[fpc-devel] Free Pascal introduction to the world
Martin
fpc at mfriebe.de
Wed Nov 10 16:30:39 CET 2010
On 10/11/2010 15:13, Graeme Geldenhuys wrote:
>
> -------- Original Message --------
> Subject: Interface scope incompatibility with Delphi
> Date: Wed, 10 Nov 2010 16:57:13 +0200
>
> Op 2010-11-10 15:01, Michael Van Canneyt het geskryf:
>> This is open source: essentially a hobby project for us.
> [not directed specifically to you as a person, just thinking out loud]
>
> Maybe this little fact should be made public, and very clear on the front
> page of the FPC website. This will ensure no commercial entity will ever
> fall foolishly into the FPC trap. This will obviously benefit the FPC team
> too, because you will have less annoying users that actually try and use
> the product to make a living.
In "this case" [1] no commercial entity can ever use any product at all.
"this case":
The case that a feature required by someone is not added (or not even
planed to be added).
[ Note: if you call it bug, instead of feature, read the end of the
mail before commenting. ]
The cause of "this case" stated here may be relevant to projects driven
by individuals in their spare time.
But the fact that for fpc "this case" is caused by the reason given,
does not mean that "this case" does not apply to other products too.
Buy a copy of Delphi, (maybe even several copies of the enterprise
version). That in no way guarantees that the makers of Delphi will in
future add every feature you want to have. Or that they will at least
plan to add it (even if it may take some time before they start).
You will get a nice email back from marketing (well if you are lucky),
but nothing more.
In fact in the past (and maybe still) in the case of Delphi, even bugs
do not always get the attention, that users would like to see.

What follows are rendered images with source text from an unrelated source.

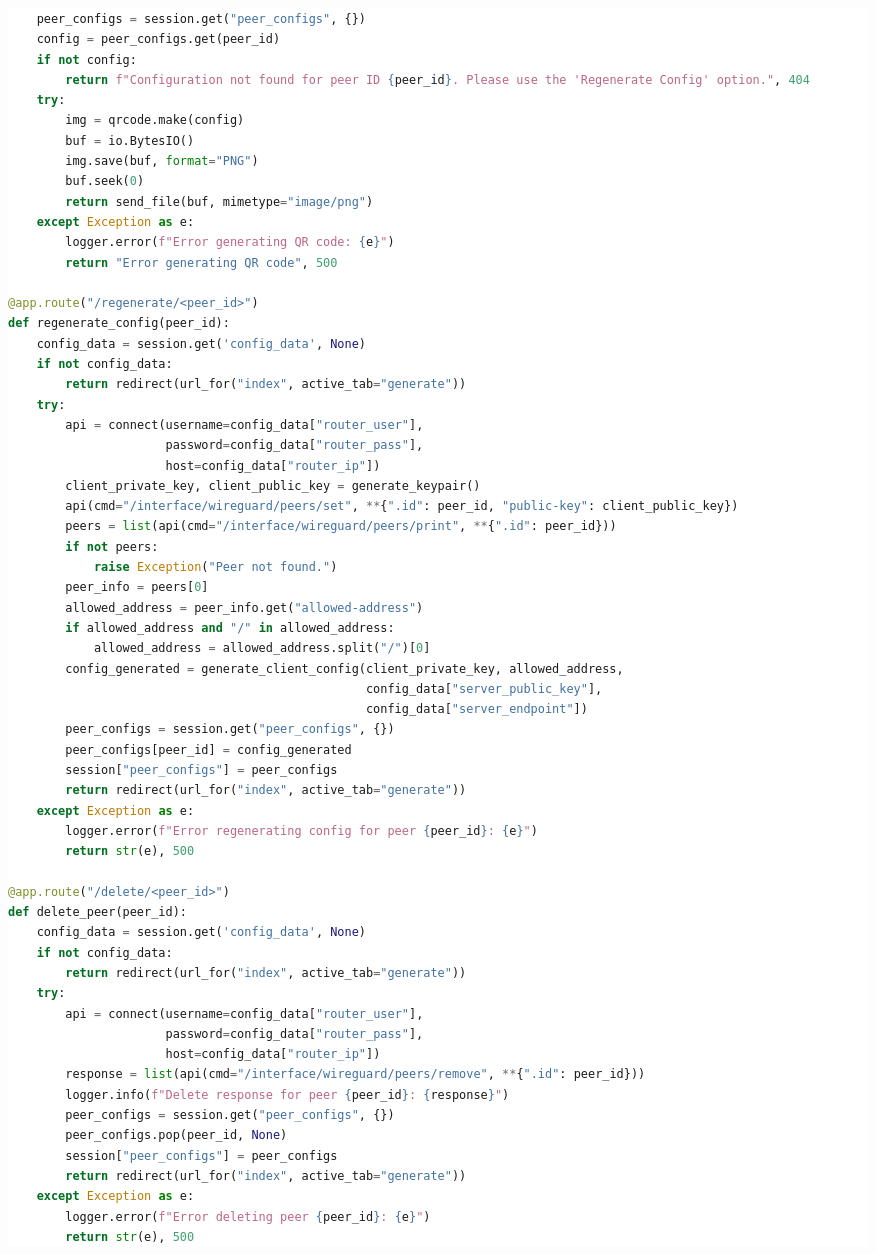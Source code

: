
 ```python
    peer_configs = session.get("peer_configs", {})
    config = peer_configs.get(peer_id)
    if not config:
        return f"Configuration not found for peer ID {peer_id}. Please use the 'Regenerate Config' option.", 404
    try:
        img = qrcode.make(config)
        buf = io.BytesIO()
        img.save(buf, format="PNG")
        buf.seek(0)
        return send_file(buf, mimetype="image/png")
    except Exception as e:
        logger.error(f"Error generating QR code: {e}")
        return "Error generating QR code", 500

@app.route("/regenerate/<peer_id>")
def regenerate_config(peer_id):
    config_data = session.get('config_data', None)
    if not config_data:
        return redirect(url_for("index", active_tab="generate"))
    try:
        api = connect(username=config_data["router_user"],
                      password=config_data["router_pass"],
                      host=config_data["router_ip"])
        client_private_key, client_public_key = generate_keypair()
        api(cmd="/interface/wireguard/peers/set", **{".id": peer_id, "public-key": client_public_key})
        peers = list(api(cmd="/interface/wireguard/peers/print", **{".id": peer_id}))
        if not peers:
            raise Exception("Peer not found.")
        peer_info = peers[0]
        allowed_address = peer_info.get("allowed-address")
        if allowed_address and "/" in allowed_address:
            allowed_address = allowed_address.split("/")[0]
        config_generated = generate_client_config(client_private_key, allowed_address,
                                                  config_data["server_public_key"],
                                                  config_data["server_endpoint"])
        peer_configs = session.get("peer_configs", {})
        peer_configs[peer_id] = config_generated
        session["peer_configs"] = peer_configs
        return redirect(url_for("index", active_tab="generate"))
    except Exception as e:
        logger.error(f"Error regenerating config for peer {peer_id}: {e}")
        return str(e), 500

@app.route("/delete/<peer_id>")
def delete_peer(peer_id):
    config_data = session.get('config_data', None)
    if not config_data:
        return redirect(url_for("index", active_tab="generate"))
    try:
        api = connect(username=config_data["router_user"],
                      password=config_data["router_pass"],
                      host=config_data["router_ip"])
        response = list(api(cmd="/interface/wireguard/peers/remove", **{".id": peer_id}))
        logger.info(f"Delete response for peer {peer_id}: {response}")
        peer_configs = session.get("peer_configs", {})
        peer_configs.pop(peer_id, None)
        session["peer_configs"] = peer_configs
        return redirect(url_for("index", active_tab="generate"))
    except Exception as e:
        logger.error(f"Error deleting peer {peer_id}: {e}")
        return str(e), 500
```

And all that, even Delphi is not developed by people who do it in their
own spare time, Delphi has a team of developers paid to do nothing but
develop Delphi.
That proves that "this case" applies, even if the reason in the quote is
not given.
----
I conclude, if commercial entities can only use software, if every
feature request will be implemented, then they can not use any software.
If they can live with feature requests being denied, then FPC is well
usable for them
----
As for the argument: it's not a feature, it's a bug:
- A bug is if software doe not behave as documented.
- FPC documents that you can not make any assumption when an interface
is released.
About the documented Delphi-Compatibility: Maybe (and that may be a bu
in the documentation, if so => but i did not check):
FPC should document that Delphi compatibility means, following the
documentation/specs from Delphi. There is no binary compatibility or any
other compatibility on top of the docs from Delphi.